BEGIN Working data
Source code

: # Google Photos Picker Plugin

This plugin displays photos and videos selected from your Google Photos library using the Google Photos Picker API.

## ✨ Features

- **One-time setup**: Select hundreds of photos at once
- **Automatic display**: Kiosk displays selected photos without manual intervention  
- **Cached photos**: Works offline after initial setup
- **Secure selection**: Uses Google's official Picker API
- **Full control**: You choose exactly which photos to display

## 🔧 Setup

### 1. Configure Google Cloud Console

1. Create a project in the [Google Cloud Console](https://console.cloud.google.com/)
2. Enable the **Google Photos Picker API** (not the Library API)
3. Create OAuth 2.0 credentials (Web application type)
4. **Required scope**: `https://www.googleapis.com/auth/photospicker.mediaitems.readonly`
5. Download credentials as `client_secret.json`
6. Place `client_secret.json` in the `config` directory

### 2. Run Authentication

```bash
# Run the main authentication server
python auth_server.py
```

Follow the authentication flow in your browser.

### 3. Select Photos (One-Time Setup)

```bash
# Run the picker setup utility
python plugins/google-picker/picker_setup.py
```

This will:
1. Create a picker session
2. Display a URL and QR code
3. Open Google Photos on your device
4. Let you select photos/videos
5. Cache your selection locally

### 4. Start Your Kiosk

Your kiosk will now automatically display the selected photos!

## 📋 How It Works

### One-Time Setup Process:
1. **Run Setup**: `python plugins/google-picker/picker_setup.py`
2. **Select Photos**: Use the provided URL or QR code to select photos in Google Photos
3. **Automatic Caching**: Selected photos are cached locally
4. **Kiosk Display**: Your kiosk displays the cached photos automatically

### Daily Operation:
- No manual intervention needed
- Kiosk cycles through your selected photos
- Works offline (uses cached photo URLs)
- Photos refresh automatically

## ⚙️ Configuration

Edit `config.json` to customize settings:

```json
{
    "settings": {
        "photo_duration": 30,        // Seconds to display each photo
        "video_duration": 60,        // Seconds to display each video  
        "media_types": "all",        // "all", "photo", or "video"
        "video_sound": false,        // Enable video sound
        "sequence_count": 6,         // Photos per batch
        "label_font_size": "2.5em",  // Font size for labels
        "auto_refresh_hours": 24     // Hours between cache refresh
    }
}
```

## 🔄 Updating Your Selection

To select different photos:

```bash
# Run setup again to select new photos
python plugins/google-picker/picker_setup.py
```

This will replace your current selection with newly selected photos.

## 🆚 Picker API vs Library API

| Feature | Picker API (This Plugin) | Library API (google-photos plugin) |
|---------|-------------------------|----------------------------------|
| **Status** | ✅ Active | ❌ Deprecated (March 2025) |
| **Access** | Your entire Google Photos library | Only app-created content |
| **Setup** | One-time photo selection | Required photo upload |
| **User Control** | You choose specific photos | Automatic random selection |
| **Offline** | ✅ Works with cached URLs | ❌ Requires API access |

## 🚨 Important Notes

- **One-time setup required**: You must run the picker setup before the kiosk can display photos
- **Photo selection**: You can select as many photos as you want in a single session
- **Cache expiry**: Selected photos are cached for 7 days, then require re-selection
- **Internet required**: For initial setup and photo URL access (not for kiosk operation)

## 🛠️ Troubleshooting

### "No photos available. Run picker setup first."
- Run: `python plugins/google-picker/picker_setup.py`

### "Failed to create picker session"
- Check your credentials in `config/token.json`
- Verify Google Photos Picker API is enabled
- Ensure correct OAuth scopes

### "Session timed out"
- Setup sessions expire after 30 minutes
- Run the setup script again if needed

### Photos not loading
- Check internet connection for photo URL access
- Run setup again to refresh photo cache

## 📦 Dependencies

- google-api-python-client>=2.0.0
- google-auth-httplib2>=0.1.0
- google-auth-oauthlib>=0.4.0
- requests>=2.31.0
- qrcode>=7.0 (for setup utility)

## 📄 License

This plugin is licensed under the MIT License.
END Working data
Task instructions. Return the entries above unchanged, starting at the first line and stopping after the line with "- **Automatic display**: Kiosk".

Reply to the task.
Source code

: # Google Photos Picker Plugin

This plugin displays photos and videos selected from your Google Photos library using the Google Photos Picker API.

## ✨ Features

- **One-time setup**: Select hundreds of photos at once
- **Automatic display**: Kiosk displays selected photos without manual intervention  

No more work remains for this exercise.